▶ EXERCISE OBJECTIVE: Every line in the data below that holds "Storage" should be found and copied.

THE INPUT START

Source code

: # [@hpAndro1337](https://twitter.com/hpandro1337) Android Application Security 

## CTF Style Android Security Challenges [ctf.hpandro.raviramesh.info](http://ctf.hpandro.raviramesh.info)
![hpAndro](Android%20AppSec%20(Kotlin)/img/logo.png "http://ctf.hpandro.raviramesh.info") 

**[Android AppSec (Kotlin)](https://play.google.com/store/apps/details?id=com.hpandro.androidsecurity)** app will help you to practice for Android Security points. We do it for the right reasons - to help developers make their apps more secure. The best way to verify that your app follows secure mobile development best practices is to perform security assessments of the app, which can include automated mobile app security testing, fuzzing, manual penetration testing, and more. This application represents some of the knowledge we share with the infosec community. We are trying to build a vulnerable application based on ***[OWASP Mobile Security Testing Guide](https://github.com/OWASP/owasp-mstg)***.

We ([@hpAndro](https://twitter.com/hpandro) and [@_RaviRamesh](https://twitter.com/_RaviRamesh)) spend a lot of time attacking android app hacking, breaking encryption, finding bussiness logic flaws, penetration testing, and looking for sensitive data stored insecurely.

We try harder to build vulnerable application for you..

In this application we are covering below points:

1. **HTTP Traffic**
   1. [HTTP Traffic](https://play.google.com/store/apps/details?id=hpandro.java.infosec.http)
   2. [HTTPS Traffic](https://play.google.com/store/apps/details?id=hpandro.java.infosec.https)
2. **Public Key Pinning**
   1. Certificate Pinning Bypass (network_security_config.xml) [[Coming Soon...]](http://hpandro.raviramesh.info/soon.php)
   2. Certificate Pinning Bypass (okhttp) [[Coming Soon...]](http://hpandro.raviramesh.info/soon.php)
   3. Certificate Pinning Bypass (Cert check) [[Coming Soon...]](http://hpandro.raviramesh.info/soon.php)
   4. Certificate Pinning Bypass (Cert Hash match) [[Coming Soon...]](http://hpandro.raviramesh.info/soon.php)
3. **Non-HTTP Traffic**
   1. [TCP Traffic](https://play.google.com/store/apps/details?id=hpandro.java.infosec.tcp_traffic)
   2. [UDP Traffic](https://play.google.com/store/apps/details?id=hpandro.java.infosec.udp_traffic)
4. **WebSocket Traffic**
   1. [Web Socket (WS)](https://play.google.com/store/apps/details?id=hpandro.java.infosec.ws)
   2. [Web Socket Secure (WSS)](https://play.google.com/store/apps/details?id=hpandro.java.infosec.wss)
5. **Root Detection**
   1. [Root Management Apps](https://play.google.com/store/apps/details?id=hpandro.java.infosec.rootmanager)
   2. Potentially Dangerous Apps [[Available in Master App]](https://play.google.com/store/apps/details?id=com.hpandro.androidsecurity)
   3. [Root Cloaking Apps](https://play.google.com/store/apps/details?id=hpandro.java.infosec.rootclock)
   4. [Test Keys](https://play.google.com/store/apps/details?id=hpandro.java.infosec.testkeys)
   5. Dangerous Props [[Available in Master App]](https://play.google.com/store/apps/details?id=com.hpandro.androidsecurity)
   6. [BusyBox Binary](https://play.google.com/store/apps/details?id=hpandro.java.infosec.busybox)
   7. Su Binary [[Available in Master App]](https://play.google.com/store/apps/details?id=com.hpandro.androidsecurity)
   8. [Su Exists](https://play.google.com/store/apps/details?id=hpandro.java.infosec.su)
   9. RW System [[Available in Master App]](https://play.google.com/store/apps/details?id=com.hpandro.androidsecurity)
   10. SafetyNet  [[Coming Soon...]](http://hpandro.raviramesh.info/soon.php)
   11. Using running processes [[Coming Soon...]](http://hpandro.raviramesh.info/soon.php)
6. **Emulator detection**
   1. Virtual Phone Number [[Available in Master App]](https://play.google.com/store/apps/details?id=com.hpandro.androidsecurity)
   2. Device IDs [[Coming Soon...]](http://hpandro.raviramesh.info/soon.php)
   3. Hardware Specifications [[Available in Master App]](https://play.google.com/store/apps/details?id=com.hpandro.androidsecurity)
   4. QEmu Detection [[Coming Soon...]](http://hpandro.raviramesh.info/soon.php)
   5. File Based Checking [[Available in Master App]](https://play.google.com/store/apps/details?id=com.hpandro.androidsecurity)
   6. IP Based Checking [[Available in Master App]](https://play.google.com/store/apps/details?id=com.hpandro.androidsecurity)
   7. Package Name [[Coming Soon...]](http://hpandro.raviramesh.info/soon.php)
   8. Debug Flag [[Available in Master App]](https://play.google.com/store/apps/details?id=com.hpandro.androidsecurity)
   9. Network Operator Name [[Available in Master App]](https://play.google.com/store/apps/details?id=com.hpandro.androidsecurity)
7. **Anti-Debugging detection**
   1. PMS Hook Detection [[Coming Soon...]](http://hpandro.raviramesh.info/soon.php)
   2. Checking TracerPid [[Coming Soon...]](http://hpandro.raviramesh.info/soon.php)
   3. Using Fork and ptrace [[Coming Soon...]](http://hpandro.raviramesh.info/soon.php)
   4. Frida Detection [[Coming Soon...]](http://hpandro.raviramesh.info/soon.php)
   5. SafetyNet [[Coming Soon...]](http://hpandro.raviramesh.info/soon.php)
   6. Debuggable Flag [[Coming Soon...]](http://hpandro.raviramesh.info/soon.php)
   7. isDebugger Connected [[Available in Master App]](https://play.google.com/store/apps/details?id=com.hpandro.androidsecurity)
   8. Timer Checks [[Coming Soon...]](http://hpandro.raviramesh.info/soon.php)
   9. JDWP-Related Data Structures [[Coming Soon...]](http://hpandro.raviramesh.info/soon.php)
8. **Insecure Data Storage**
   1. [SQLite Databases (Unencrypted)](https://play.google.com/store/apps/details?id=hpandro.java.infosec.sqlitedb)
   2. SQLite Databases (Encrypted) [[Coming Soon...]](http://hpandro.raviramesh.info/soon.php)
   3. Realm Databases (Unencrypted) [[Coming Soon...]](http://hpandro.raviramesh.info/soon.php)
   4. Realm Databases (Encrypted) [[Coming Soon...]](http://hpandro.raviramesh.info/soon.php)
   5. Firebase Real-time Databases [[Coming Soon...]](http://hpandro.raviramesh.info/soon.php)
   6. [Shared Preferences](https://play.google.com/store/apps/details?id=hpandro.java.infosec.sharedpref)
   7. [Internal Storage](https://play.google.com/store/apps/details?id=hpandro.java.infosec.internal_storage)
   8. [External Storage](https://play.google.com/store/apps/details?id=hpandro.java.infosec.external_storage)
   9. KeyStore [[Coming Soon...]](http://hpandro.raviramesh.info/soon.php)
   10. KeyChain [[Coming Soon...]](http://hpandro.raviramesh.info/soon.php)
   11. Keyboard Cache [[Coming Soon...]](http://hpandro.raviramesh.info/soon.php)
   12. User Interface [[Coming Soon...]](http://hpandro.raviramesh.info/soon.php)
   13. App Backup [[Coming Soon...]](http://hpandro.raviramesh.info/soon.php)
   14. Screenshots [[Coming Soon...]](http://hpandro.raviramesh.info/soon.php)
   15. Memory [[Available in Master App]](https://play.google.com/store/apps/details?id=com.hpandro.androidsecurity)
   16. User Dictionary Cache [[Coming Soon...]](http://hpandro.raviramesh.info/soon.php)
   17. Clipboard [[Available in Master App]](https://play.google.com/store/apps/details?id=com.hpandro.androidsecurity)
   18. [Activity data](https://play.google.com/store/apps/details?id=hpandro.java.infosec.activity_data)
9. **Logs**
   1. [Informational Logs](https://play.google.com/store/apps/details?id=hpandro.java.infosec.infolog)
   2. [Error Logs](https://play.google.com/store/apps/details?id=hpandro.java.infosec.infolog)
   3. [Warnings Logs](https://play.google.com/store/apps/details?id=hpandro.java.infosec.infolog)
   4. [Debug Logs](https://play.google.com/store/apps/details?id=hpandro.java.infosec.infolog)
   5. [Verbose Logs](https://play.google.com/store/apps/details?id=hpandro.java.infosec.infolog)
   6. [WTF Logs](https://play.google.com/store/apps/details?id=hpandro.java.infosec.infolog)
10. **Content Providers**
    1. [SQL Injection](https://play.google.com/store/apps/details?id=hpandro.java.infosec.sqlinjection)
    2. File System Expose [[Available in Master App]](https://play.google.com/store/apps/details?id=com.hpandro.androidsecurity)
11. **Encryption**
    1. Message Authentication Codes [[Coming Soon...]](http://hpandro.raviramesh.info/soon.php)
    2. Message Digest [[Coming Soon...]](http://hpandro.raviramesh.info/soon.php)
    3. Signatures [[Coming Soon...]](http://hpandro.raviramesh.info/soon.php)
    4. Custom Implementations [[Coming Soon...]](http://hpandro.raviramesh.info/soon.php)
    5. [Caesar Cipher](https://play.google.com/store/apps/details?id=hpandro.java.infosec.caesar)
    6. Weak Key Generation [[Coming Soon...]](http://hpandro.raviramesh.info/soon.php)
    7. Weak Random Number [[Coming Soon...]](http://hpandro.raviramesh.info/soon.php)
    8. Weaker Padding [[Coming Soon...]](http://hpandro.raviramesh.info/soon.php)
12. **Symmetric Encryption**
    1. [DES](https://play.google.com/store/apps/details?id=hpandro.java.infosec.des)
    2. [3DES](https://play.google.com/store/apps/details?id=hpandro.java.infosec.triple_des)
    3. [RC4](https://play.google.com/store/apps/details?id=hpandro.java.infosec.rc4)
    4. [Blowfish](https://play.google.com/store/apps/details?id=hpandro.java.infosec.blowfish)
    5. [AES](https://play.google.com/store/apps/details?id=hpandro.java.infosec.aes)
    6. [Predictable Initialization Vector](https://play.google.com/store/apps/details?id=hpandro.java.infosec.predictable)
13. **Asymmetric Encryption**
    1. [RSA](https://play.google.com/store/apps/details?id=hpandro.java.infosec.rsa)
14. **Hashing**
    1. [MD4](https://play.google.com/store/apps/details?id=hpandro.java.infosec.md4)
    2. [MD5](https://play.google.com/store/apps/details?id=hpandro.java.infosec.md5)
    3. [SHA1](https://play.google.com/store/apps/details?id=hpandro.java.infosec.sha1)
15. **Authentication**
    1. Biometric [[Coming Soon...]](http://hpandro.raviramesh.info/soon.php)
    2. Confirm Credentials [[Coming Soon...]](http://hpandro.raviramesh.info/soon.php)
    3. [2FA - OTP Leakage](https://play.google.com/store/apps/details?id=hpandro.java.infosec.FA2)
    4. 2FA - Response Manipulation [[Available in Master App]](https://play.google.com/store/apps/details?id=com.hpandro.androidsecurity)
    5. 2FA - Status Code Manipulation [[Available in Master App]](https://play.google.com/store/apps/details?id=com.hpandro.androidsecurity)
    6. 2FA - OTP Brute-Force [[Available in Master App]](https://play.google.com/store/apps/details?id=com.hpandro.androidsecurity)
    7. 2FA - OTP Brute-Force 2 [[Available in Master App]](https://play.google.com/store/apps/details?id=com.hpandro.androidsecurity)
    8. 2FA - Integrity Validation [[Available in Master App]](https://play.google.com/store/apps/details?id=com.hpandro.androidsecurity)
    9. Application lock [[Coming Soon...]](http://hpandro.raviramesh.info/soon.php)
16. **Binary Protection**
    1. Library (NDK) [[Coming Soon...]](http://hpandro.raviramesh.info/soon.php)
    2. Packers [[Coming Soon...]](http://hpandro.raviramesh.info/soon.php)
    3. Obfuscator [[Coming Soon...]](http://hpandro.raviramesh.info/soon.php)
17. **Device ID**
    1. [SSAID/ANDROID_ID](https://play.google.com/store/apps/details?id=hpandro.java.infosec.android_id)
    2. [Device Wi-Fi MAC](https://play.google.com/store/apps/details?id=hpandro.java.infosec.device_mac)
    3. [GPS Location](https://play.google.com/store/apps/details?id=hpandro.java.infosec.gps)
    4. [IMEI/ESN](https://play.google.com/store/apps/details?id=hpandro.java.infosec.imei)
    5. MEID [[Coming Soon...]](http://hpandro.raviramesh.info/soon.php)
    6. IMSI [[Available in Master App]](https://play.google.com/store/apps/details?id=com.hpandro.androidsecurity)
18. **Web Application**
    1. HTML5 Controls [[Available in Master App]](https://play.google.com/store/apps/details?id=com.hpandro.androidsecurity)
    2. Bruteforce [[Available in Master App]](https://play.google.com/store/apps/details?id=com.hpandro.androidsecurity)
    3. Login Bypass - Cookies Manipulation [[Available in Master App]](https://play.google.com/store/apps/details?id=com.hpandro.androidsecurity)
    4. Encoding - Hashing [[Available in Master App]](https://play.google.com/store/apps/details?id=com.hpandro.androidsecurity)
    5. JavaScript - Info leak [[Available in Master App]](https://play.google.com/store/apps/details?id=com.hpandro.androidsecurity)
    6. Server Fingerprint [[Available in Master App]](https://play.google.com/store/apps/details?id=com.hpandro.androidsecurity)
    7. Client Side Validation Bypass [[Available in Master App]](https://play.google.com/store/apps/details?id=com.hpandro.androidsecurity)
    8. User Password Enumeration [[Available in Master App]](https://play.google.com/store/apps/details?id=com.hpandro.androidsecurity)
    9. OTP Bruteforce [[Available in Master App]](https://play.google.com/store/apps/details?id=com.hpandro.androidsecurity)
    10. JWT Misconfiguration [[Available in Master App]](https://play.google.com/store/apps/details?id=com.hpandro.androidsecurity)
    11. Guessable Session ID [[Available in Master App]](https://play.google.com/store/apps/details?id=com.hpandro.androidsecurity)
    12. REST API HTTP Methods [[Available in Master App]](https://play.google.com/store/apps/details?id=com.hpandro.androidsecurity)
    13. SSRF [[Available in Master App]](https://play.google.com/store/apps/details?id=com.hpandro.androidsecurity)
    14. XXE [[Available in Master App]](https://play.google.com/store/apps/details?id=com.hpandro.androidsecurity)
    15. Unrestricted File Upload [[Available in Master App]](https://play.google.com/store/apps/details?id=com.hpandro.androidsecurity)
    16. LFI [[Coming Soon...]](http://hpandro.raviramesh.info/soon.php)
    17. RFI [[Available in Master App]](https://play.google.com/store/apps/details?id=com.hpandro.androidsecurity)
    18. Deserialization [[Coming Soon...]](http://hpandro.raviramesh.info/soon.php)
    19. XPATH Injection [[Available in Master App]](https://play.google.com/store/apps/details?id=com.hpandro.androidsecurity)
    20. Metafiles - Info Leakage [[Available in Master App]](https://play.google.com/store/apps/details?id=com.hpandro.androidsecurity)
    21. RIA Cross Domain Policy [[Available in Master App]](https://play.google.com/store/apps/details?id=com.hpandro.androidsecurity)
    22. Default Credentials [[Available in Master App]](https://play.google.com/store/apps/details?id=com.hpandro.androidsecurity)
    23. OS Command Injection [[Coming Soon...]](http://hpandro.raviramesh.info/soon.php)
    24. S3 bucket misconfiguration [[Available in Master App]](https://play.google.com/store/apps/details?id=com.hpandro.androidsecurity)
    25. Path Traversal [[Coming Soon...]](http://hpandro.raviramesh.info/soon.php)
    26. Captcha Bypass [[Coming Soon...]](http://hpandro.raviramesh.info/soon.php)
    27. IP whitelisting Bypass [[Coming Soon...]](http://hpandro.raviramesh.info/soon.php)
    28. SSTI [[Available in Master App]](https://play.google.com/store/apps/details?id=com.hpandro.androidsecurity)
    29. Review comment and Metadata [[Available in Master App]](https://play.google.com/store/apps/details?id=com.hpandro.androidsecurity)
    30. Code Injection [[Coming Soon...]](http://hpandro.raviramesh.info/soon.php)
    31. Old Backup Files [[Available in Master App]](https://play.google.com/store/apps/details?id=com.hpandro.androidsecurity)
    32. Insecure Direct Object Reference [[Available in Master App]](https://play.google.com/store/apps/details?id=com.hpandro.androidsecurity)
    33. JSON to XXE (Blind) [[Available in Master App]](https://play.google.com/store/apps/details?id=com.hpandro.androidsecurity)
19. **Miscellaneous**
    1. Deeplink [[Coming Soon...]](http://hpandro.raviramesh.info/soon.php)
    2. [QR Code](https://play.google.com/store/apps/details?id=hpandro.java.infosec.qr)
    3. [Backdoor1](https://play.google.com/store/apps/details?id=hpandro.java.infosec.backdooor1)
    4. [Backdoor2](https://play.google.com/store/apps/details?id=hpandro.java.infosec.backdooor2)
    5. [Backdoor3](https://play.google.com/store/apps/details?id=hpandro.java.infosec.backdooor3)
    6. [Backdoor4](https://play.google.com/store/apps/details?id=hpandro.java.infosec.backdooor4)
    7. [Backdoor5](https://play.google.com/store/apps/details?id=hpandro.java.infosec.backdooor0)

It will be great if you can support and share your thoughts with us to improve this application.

THE INPUT END

▶ SOLUTION:
8. **Insecure Data Storage**
   7. [Internal Storage](https://play.google.com/store/apps/details?id=hpandro.java.infosec.internal_storage)
   8. [External Storage](https://play.google.com/store/apps/details?id=hpandro.java.infosec.external_storage)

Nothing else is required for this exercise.